[PR #12000] [MERGED] Add v12 + v13 cuda support #18954

Closed
opened 2026-04-16 06:52:41 -05:00 by GiteaMirror · 0 comments
Owner

📋 Pull Request Information

Original PR: https://github.com/ollama/ollama/pull/12000
Author: @dhiltgen
Created: 8/21/2025
Status: Merged
Merged: 9/10/2025
Merged by: @dhiltgen

Base: mainHead: v11_v13


📝 Commits (7)

  • cbe5375 Add support for upcoming NVIDIA Jetsons
  • e90021d cuda: bring back dual versions
  • a01cf4e win: break up native builds in build_windows.ps1
  • ec646df v11 build working on windows and linux
  • baf9585 switch to cuda v12.8 not JIT
  • 2e206ce Set CUDA compression to size
  • ea8330d enhance manual install linux docs

📊 Changes

8 files changed (+146 additions, -25 deletions)

View changed files

📝 .github/workflows/release.yaml (+11 -2)
📝 .github/workflows/test.yaml (+3 -3)
📝 CMakeLists.txt (+3 -3)
📝 CMakePresets.json (+26 -0)
📝 Dockerfile (+27 -3)
📝 discover/cuda_common.go (+8 -7)
📝 docs/linux.md (+2 -1)
📝 scripts/build_windows.ps1 (+66 -6)

📄 Description

Bring back support for dual CUDA stacks for broader GPU/Driver support.

Multiple permutations of v11, v12.1 and v12.8 were explored (with and without JIT), and I believe the optimal setup is v12.8 without JIT, with compression set to size.
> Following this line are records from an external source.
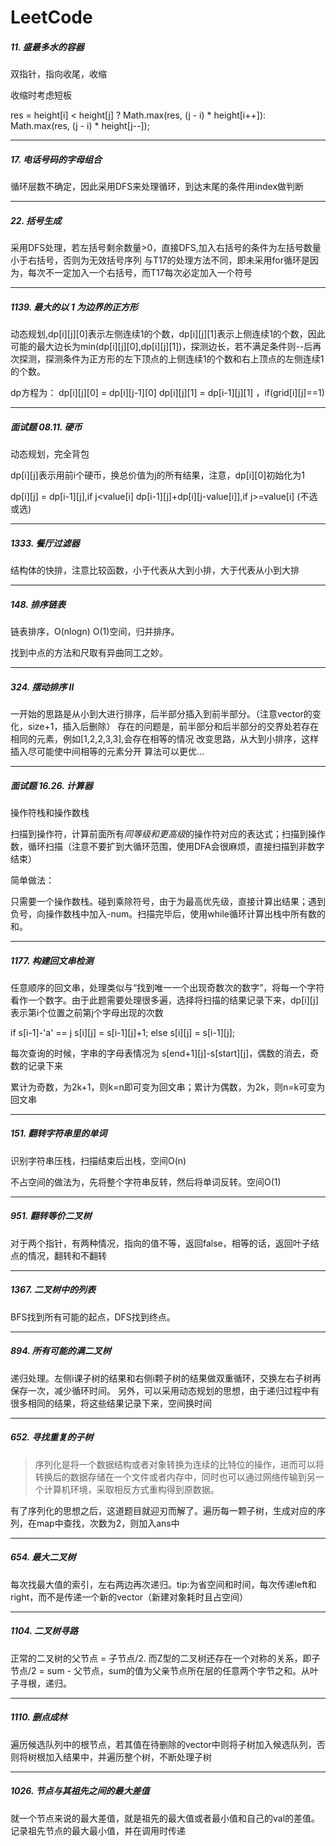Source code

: # LeetCode
##### 11. 盛最多水的容器
  双指针，指向收尾，收缩
  
  
  收缩时考虑短板
  
  
  res = height[i] < height[j] ? 
                Math.max(res, (j - i) * height[i++]): 
                Math.max(res, (j - i) * height[j--]); 
                
---
##### 17. 电话号码的字母组合
  循环层数不确定，因此采用DFS来处理循环，到达末尾的条件用index做判断
  
---
##### 22. 括号生成
  采用DFS处理，若左括号剩余数量>0，直接DFS,加入右括号的条件为左括号数量小于右括号，否则为无效括号序列
  与T17的处理方法不同，即未采用for循环是因为，每次不一定加入一个右括号，而T17每次必定加入一个符号
  
---
##### 1139. 最大的以 1 为边界的正方形
  动态规划,dp[i][j][0]表示左侧连续1的个数，dp[i][j][1]表示上侧连续1的个数，因此可能的最大边长为min(dp[i][j][0],dp[i][j][1])，探测边长，若不满足条件则--后再次探测，探测条件为正方形的左下顶点的上侧连续1的个数和右上顶点的左侧连续1的个数。

  dp方程为：
  dp[i][j][0] =  dp[i][j-1][0]
  dp[i][j][1] =  dp[i-1][j][1]
  ，if(grid[i][j]==1)
  
---
##### 面试题 08.11. 硬币
  动态规划，完全背包
  
  dp[i][j]表示用前i个硬币，换总价值为j的所有结果，注意，dp[i][0]初始化为1
  
  dp[i][j] = dp[i-1][j],if j<value[i]
             dp[i-1][j]+dp[i][j-value[i]],if j>=value[i] (不选或选)
             
---
##### 1333. 餐厅过滤器
  结构体的快排，注意比较函数，小于代表从大到小排，大于代表从小到大排
  
---
##### 148. 排序链表
  链表排序，O(nlogn) O(1)空间，归并排序。
  
  找到中点的方法和尺取有异曲同工之妙。
  
---
##### 324. 摆动排序 II
  一开始的思路是从小到大进行排序，后半部分插入到前半部分。（注意vector的变化，size+1，插入后删除）
  存在的问题是，前半部分和后半部分的交界处若存在相同的元素，例如[1,2,2,3,3],会存在相等的情况
  改变思路，从大到小排序，这样插入尽可能使中间相等的元素分开
  算法可以更优...
  
---
##### 面试题 16.26. 计算器
  操作符栈和操作数栈
  
  扫描到操作符，计算前面所有*同等级和更高级*的操作符对应的表达式；扫描到操作数，循环扫描（注意不要扩到大循环范围，使用DFA会很麻烦，直接扫描到非数字结束）
  
  简单做法：
  
  只需要一个操作数栈。碰到乘除符号，由于为最高优先级，直接计算出结果；遇到负号，向操作数栈中加入-num。扫描完毕后，使用while循环计算出栈中所有数的和。

---
##### 1177. 构建回文串检测
  任意顺序的回文串，处理类似与“找到唯一一个出现奇数次的数字”，将每一个字符看作一个数字。由于此题需要处理很多遍，选择将扫描的结果记录下来，dp[i][j]表示第i个位置之前第j个字母出现的次数
  
  if s[i-1]-'a' == j  s[i][j] = s[i-1][j]+1;
  else  s[i][j] = s[i-1][j];

  每次查询的时候，字串的字母表情况为 s[end+1][j]-s[start][j]，偶数的消去，奇数的记录下来
  
  累计为奇数，为2k+1，则k=n即可变为回文串；累计为偶数，为2k，则n=k可变为回文串

---
##### 151. 翻转字符串里的单词
  识别字符串压栈，扫描结束后出栈，空间O(n)

  不占空间的做法为，先将整个字符串反转，然后将单词反转。空间O(1)
  
---
##### 951. 翻转等价二叉树
  对于两个指针，有两种情况，指向的值不等，返回false，相等的话，返回叶子结点的情况，翻转和不翻转

---
##### 1367. 二叉树中的列表
  BFS找到所有可能的起点，DFS找到终点。

---
##### 894. 所有可能的满二叉树
  递归处理。左侧i课子树的结果和右侧i颗子树的结果做双重循环，交换左右子树再保存一次，减少循环时间。
  另外，可以采用动态规划的思想，由于递归过程中有很多相同的结果，将这些结果记录下来，空间换时间

---
##### 652. 寻找重复的子树

>序列化是将一个数据结构或者对象转换为连续的比特位的操作，进而可以将转换后的数据存储在一个文件或者内存中，同时也可以通过网络传输到另一个计算机环境，采取相反方式重构得到原数据。

有了序列化的思想之后，这道题目就迎刃而解了。遍历每一颗子树，生成对应的序列，在map中查找，次数为2，则加入ans中

---
##### 654. 最大二叉树
  每次找最大值的索引，左右两边再次递归。tip:为省空间和时间，每次传递left和right，而不是传递一个新的vector（新建对象耗时且占空间）
  
---
##### 1104. 二叉树寻路
  正常的二叉树的父节点 = 子节点/2. 而Z型的二叉树还存在一个对称的关系，即子节点/2 = sum - 父节点，sum的值为父亲节点所在层的任意两个字节之和。从叶子寻根，递归。

---
##### 1110. 删点成林
  遍历候选队列中的根节点，若其值在待删除的vector中则将子树加入候选队列，否则将树根加入结果中，并遍历整个树，不断处理子树
  
---
##### 1026. 节点与其祖先之间的最大差值
  就一个节点来说的最大差值，就是祖先的最大值或者最小值和自己的val的差值。记录祖先节点的最大最小值，并在调用时传递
For v13 JIT is leveraged to reduce added size impact.

  • 1.5G ollama-linux-amd64.tgz
  • 1.5G ollama-linux-arm64.tgz
  • 1.5G ollama-windows-amd64.zip

Baseline Comparison

Current shipping v12.8 and cubin binaries compiled in

  • 1.2G ollama-linux-amd64.tgz
  • 1.0G ollama-linux-arm64.tgz
  • 1.2G ollama-windows-amd64.zip

Note: v12 with JIT would have provided an even greater size benefit with only negligible startup overhead on first run to compile and cache the kernels, however the JIT compilation pins to a minimum driver version matching the CUDA version, so with v12.8, that would have pinned us to a driver version of 570 or newer (Feb 2025) which would have severely impacted out compatibility window. Today we support v12.1 or newer (531 Feb 2023). By sticking with cubin (not JIT) for v12.8, we retain the 531 or newer compatibility. Downgrading to compile with CUDA v12.1 could have allowed JIT with the same driver compatibility, however Blackwell GPUs on pre-580 drivers would no longer work.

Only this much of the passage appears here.